いま、ビジネスパーソンの間で「AI」が急速に浸透している。一部ではAIと対話して仕事を進めることが、すでに当たり前になっている。しかし一方で、「AIなんて仕事の役には立たない」「使ってみたけど、期待外れだった」という声も聞こえる。
「それは使い方の問題。AIの力を引き出すには適切な“聞き方”が必要です」。そう語るのは、グーグル、マイクロソフト、NTTドコモ、富士通、KDDIなどを含む600社以上、のべ2万人以上に発想や思考の研修をしてきた石井力重氏だ。「資料やメールの作成だけではもったいない。AIは適切に使えば、思考や発想といった仕事の負担も減らしてくれます」と言う。そのノウハウを全680ページでまとめた著書『AIを使って考えるための全技術』が発売され、「AI回答の質が変わった」「一生使える」と、発売直後から話題に。思考術のベストセラー『考具』著者の加藤昌治氏も監修として全面協力した同書から、AIを使って「悩みの原因を探る」聞き方を紹介しよう。

悩みの要因を一瞬で探る「神プロンプト」
「悩み」を解決するには、それを深く掘り下げ、要因を探っていく必要があります。
ですが、誰もがパッとできることでもありません。
そこで、AIの力を借ります。
技法その45「悩みの根っこ」を使えば、当初の「悩み」が持つ根本的な要因を列挙してもらい、考えやすい「お題」化するところまでをAIに任せられます。
こちらが、そのプロンプトです。
複雑な問題や悩みからアイデア創出のお題を作りたいです。具体的には〈悩みを記入〉という悩みから、この問題の根底にクローズアップしたお題を生成してください。

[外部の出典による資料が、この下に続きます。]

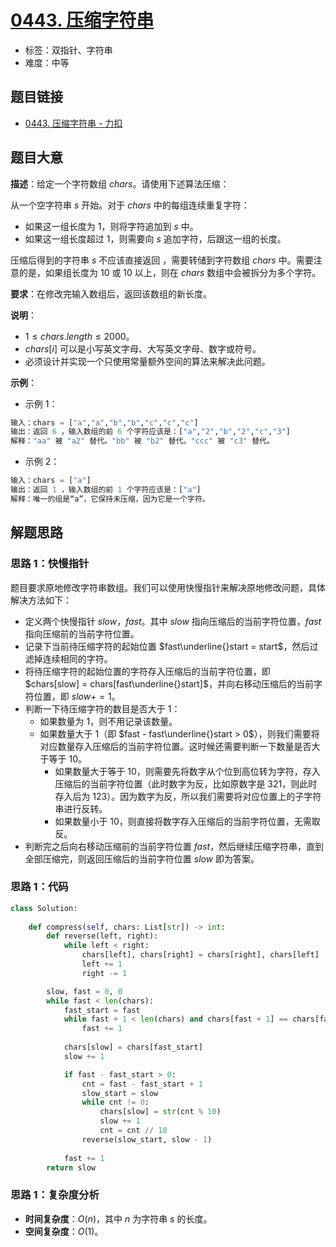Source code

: # [0443. 压缩字符串](https://leetcode.cn/problems/string-compression/)

- 标签：双指针、字符串
- 难度：中等

## 题目链接

- [0443. 压缩字符串 - 力扣](https://leetcode.cn/problems/string-compression/)

## 题目大意

**描述**：给定一个字符数组 $chars$。请使用下述算法压缩：

从一个空字符串 $s$ 开始。对于 $chars$ 中的每组连续重复字符：

- 如果这一组长度为 $1$，则将字符追加到 $s$ 中。
- 如果这一组长度超过 $1$，则需要向 $s$ 追加字符，后跟这一组的长度。

压缩后得到的字符串 $s$ 不应该直接返回 ，需要转储到字符数组 $chars$ 中。需要注意的是，如果组长度为 $10$ 或 $10$ 以上，则在 $chars$ 数组中会被拆分为多个字符。

**要求**：在修改完输入数组后，返回该数组的新长度。

**说明**：

- $1 \le chars.length \le 2000$。
- $chars[i]$ 可以是小写英文字母、大写英文字母、数字或符号。
- 必须设计并实现一个只使用常量额外空间的算法来解决此问题。

**示例**：

- 示例 1：

```python
输入：chars = ["a","a","b","b","c","c","c"]
输出：返回 6 ，输入数组的前 6 个字符应该是：["a","2","b","2","c","3"]
解释："aa" 被 "a2" 替代。"bb" 被 "b2" 替代。"ccc" 被 "c3" 替代。
```

- 示例 2：

```python
输入：chars = ["a"]
输出：返回 1 ，输入数组的前 1 个字符应该是：["a"]
解释：唯一的组是“a”，它保持未压缩，因为它是一个字符。
```

## 解题思路

### 思路 1：快慢指针

题目要求原地修改字符串数组。我们可以使用快慢指针来解决原地修改问题，具体解决方法如下：

- 定义两个快慢指针 $slow$，$fast$。其中 $slow$ 指向压缩后的当前字符位置，$fast$ 指向压缩前的当前字符位置。
- 记录下当前待压缩字符的起始位置 $fast\underline{}start = start$，然后过滤掉连续相同的字符。
- 将待压缩字符的起始位置的字符存入压缩后的当前字符位置，即  $chars[slow] = chars[fast\underline{}start]$，并向右移动压缩后的当前字符位置，即 $slow += 1$。
- 判断一下待压缩字符的数目是否大于 $1$：
  - 如果数量为 $1$，则不用记录该数量。
  - 如果数量大于 $1$（即 $fast - fast\underline{}start > 0$），则我们需要将对应数量存入压缩后的当前字符位置。这时候还需要判断一下数量是否大于等于 $10$。
    - 如果数量大于等于 $10$，则需要先将数字从个位到高位转为字符，存入压缩后的当前字符位置（此时数字为反，比如原数字是 $321$，则此时存入后为 $123$）。因为数字为反，所以我们需要将对应位置上的子字符串进行反转。
    - 如果数量小于 $10$，则直接将数字存入压缩后的当前字符位置，无需取反。
- 判断完之后向右移动压缩前的当前字符位置 $fast$，然后继续压缩字符串，直到全部压缩完，则返回压缩后的当前字符位置 $slow$ 即为答案。

### 思路 1：代码

```python
class Solution:
    
    def compress(self, chars: List[str]) -> int:
        def reverse(left, right):
            while left < right:
                chars[left], chars[right] = chars[right], chars[left]
                left += 1
                right -= 1

        slow, fast = 0, 0
        while fast < len(chars):
            fast_start = fast
            while fast + 1 < len(chars) and chars[fast + 1] == chars[fast]:
                fast += 1
            
            chars[slow] = chars[fast_start]
            slow += 1

            if fast - fast_start > 0:
                cnt = fast - fast_start + 1
                slow_start = slow
                while cnt != 0:
                    chars[slow] = str(cnt % 10)
                    slow += 1
                    cnt = cnt // 10
                reverse(slow_start, slow - 1)
            
            fast += 1
        return slow
```

### 思路 1：复杂度分析

- **时间复杂度**：$O(n)$，其中 $n$ 为字符串 $s$ 的长度。
- **空间复杂度**：$O(1)$。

なお、問題の根底にクローズアップするには、まず「その問題の解決を邪魔する要因(根底要因)を7つ」あげます。次に「その根底要因を解消するにはどうすればいいか」という趣旨の問いを各々3つのバリエーションで作ります。回答が長くなった場合も省略せずに書き出してください。
アイデアの方向性がつかめないようなら、目の前にあるそのお題は、まだ悩みの段階なのかもしれません。技法「悩みの根っこ」を使って、考えやすい「お題」に変えましょう。
「会員が増えない」という悩みの要因を探ってみよう
「困っているけど、なんでそうなっているのかよくわからない」。
こんな悩みは仕事でも日常でも多々ありますよね。
ここで取り上げるのは、仕事の悩みです。「売上は好調でお客さんも増えているのに、なぜか会員だけが増えない。売上は好調なので、下手に策を打ちづらいなあ」。そんな、悩みの要因が探りづらいシチュエーションです。
複雑な問題や悩みからアイデア創出のお題を作りたいです。具体的には〈新規来店数は順調、売上も好調であるのに、自店舗で発行している会員・メンバー制度への入会数が頭打ちで伸びない〉という悩みから、この問題の根底にクローズアップしたお題を生成してください。
なお、問題の根底にクローズアップするには、まず「その問題の解決を邪魔する要因(根底要因)を7つ」あげます。次に「その根底要因を解消するにはどうすればいいか」という趣旨の問いを各々3つのバリエーションで作ります。回答が長くなった場合も省略せずに書き出してください。
あえて業種や業態は限定しませんでした。抽象度の高い入力になっていますが、具体的に記載するとより精度の高い回答が得られます。